◆ **Exercise description**
I need only the number of lines in this data that contain the string "footnotesize".

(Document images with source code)
——————

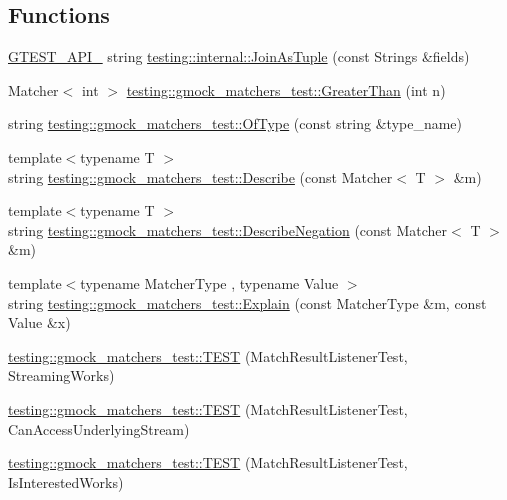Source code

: \subsection*{Functions}
\begin{DoxyCompactItemize}
\item 
\hyperlink{gtest-port_8h_aa73be6f0ba4a7456180a94904ce17790}{G\+T\+E\+S\+T\+\_\+\+A\+P\+I\+\_\+} string \hyperlink{namespacetesting_1_1internal_a61d60981533cb0875bad9025e0d98b74}{testing\+::internal\+::\+Join\+As\+Tuple} (const Strings \&fields)
\item 
Matcher$<$ int $>$ \hyperlink{namespacetesting_1_1gmock__matchers__test_a8cf8614a7c9adc8fb00e8af04895f97c}{testing\+::gmock\+\_\+matchers\+\_\+test\+::\+Greater\+Than} (int n)
\item 
string \hyperlink{namespacetesting_1_1gmock__matchers__test_a5d48d2ef7ca374de369c5f0a30e32343}{testing\+::gmock\+\_\+matchers\+\_\+test\+::\+Of\+Type} (const string \&type\+\_\+name)
\item 
{\footnotesize template$<$typename T $>$ }\\string \hyperlink{namespacetesting_1_1gmock__matchers__test_a36ae44e4f6c8e9fe3fe9162132503717}{testing\+::gmock\+\_\+matchers\+\_\+test\+::\+Describe} (const Matcher$<$ T $>$ \&m)
\item 
{\footnotesize template$<$typename T $>$ }\\string \hyperlink{namespacetesting_1_1gmock__matchers__test_afbc8022da5a58aa467ec414ab3e90908}{testing\+::gmock\+\_\+matchers\+\_\+test\+::\+Describe\+Negation} (const Matcher$<$ T $>$ \&m)
\item 
{\footnotesize template$<$typename Matcher\+Type , typename Value $>$ }\\string \hyperlink{namespacetesting_1_1gmock__matchers__test_a6215aeb6213a03f4233924ef1c74d968}{testing\+::gmock\+\_\+matchers\+\_\+test\+::\+Explain} (const Matcher\+Type \&m, const Value \&x)
\item 
\hyperlink{namespacetesting_1_1gmock__matchers__test_a7bc21ec910c3861034d1336fecfcc260}{testing\+::gmock\+\_\+matchers\+\_\+test\+::\+T\+E\+ST} (Match\+Result\+Listener\+Test, Streaming\+Works)
\item 
\hyperlink{namespacetesting_1_1gmock__matchers__test_abc02b215e80c57464c83abdf297b9db7}{testing\+::gmock\+\_\+matchers\+\_\+test\+::\+T\+E\+ST} (Match\+Result\+Listener\+Test, Can\+Access\+Underlying\+Stream)
\item 
\hyperlink{namespacetesting_1_1gmock__matchers__test_ac7ee3826ca24c20fa2a8b388c72eedb2}{testing\+::gmock\+\_\+matchers\+\_\+test\+::\+T\+E\+ST} (Match\+Result\+Listener\+Test, Is\+Interested\+Works)

\end{DoxyCompactItemize}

——————

◆ **Expected answer**
3